By the definition of a rational number, we know that a number is rational if we can write it in a fraction form $\frac{a}{b}$, where $a$ and $b$ are integers and $b \neq 0$. If we prove that a number is not rational, then it is irrational number. Here are a few examples.
Example 1. We will show that $\sqrt{3}$ is an irrational number.
Proof. Suppose that $\sqrt{3}$ is a rational number.
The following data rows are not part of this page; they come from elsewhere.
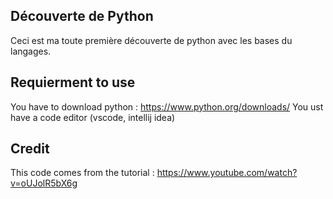 ## Découverte de Python
Ceci est ma toute première découverte de python avec les bases du langages.

## Requierment to use
You have to download python : https://www.python.org/downloads/
You ust have a code editor (vscode, intellij idea)

## Credit 
This code comes from the tutorial : https://www.youtube.com/watch?v=oUJolR5bX6g

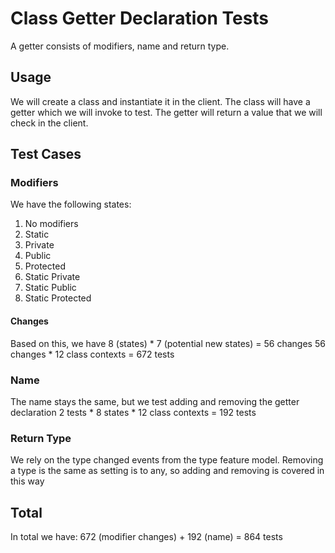 # Class Getter Declaration Tests

A getter consists of modifiers, name and return type.

## Usage

We will create a class and instantiate it in the client. The class will have a getter which we will invoke to test. The getter will return a value that we will check in the client.

## Test Cases

### Modifiers

We have the following states:

1. No modifiers
2. Static
3. Private
4. Public
5. Protected
6. Static Private
7. Static Public
8. Static Protected

#### Changes

Based on this, we have 8 (states) \* 7 (potential new states) = 56 changes
56 changes \* 12 class contexts = 672 tests

### Name

The name stays the same, but we test adding and removing the getter declaration
2 tests \* 8 states \* 12 class contexts = 192 tests

### Return Type

We rely on the type changed events from the type feature model.
Removing a type is the same as setting is to any, so adding and removing is covered in this way

## Total

In total we have:
672 (modifier changes) + 192 (name) = 864 tests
That means we can write it in a form of a fraction:
$$\sqrt{3} = \frac{a}{b},$$
where $a, b \in \mathbb{N}$ are relatively prime numbers. That means that $gcd(a, b) = 1$.
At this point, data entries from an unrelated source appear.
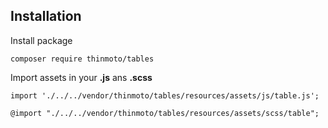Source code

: ## Installation

Install package

``composer require thinmoto/tables``

Import assets in your **.js** ans **.scss**

``import './../../vendor/thinmoto/tables/resources/assets/js/table.js';``

``@import "./../../vendor/thinmoto/tables/resources/assets/scss/table";``
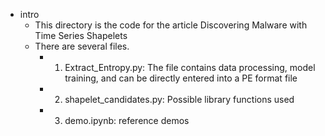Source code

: - intro
  - This directory is the code for the article Discovering Malware with Time Series Shapelets
  - There are several files.
    - 1. Extract_Entropy.py: The file contains data processing, model training, and can be directly entered into a PE format file
    - 2. shapelet_candidates.py: Possible library functions used
    - 3. demo.ipynb: reference demos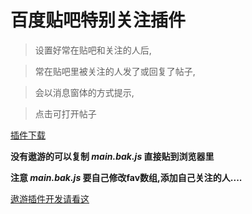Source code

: # 百度贴吧特别关注插件

>设置好常在贴吧和关注的人后,

>常在贴吧里被关注的人发了或回复了帖子,

>会以消息窗体的方式提示,

>点击可打开帖子


[插件下载](https://code.csdn.net/ystyle_/baidu_tips/blob/package/baidu.tips.lxy520.net.mxaddon)

**没有遨游的可以复制 *main.bak.js* 直接贴到浏览器里**

**注意 *main.bak.js* 要自己修改fav数组,添加自己关注的人....**

[遨游插件开发请看这](http://bbs.maxthon.cn/forum-214-1.html)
After squaring both sides of the above equation, we have:
$$\left( \frac{a}{b} \right)^2 = 3$$
$$a^2 = 3 b^2,$$
from which we conclude that $a$ is divisible by $3$ what we can write as $a = 3k, k \in \mathbb{N}$. We need to prove this claim, that is, we need to prove the following:
If $a^2$ is divisible by $3$, then $a$ is divisible by $3$.
Proof.
We will prove the contrapositive, that is, if $a$ is not divisible by $3$, then $a^2$ is not divisible by $3$. For this purpose, suppose that $a$ is not divisible by $3$. Then we have $a = 3n +1$ or $a = 3n +2$, for some integer $n$. This means that possible remainders after dividing a number $a$ by $3$ are $1$ or $2$. We consider the following two cases separately:
$1^{ \circ } $ If $a = 3n +1$, then we have
$$ a^2 = (3n +1)^2 = 9n^2 + 6 n +1 = 3n(3n + 2) +1.$$
We can see that, in this case, $a^2$ is not divisible by $3$, because the number $3n(3n + 2)$ is divisible by $3$ and $1$ is not divisible by $3$, so their sum is not divisible by $3$.
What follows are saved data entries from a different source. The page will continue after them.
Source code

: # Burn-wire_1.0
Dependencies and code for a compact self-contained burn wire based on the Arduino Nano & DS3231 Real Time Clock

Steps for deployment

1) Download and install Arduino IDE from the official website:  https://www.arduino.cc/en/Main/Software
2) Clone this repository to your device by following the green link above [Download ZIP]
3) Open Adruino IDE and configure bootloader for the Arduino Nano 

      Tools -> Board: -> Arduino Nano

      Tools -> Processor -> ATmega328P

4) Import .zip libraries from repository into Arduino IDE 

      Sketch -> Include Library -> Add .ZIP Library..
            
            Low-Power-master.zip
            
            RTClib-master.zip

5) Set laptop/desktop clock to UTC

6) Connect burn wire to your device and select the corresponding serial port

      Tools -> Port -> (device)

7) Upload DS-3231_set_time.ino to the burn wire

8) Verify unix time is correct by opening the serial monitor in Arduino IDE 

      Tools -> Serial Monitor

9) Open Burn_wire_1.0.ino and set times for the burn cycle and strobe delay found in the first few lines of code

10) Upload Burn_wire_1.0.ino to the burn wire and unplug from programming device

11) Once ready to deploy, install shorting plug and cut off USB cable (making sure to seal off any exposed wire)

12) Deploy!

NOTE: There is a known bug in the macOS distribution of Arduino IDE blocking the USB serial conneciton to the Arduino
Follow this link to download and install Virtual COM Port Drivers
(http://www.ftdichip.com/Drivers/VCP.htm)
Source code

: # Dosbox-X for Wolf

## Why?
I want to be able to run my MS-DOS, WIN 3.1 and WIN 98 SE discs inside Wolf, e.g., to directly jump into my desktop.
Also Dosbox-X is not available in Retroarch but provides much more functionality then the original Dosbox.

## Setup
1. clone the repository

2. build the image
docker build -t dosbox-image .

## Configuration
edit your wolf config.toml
$2^{\circ}$ If $a = 3n +2$, then we have
$$a^2 = (3n + 2) ^2 = 9 n ^2 + 12 n + 4 = 3(3n^2 + 4 n + 1) + 1.$$
For the same reason as in the previous case, the number $a^2 = 3(3n^2 + 4 n + 1) + 1$ is not divisible by $3$.
We have proved that if $a$ is not divisible by $3$, then $a^2$ is not divisible by $3$.
Back to proof that $\sqrt{3}$ is an irrational number. Now we have:
$$(3 k)^2 = 3 b^2$$
$$9 k^2 = 3 b^2 $$
$$b^2 = 3k^2,$$
so, $b$ is divisible by $3$:
$$b = 3l, l \in \mathbb{N}.$$
The numbers $a$ and $b$ are both divisible by $3$, which is in contradiction with the assumption that $a$ and $b$ are relatively prime numbers and we conclude that the number $\sqrt{3}$ is not a rational number. Therefore, $\sqrt{3}$ is an irrational number.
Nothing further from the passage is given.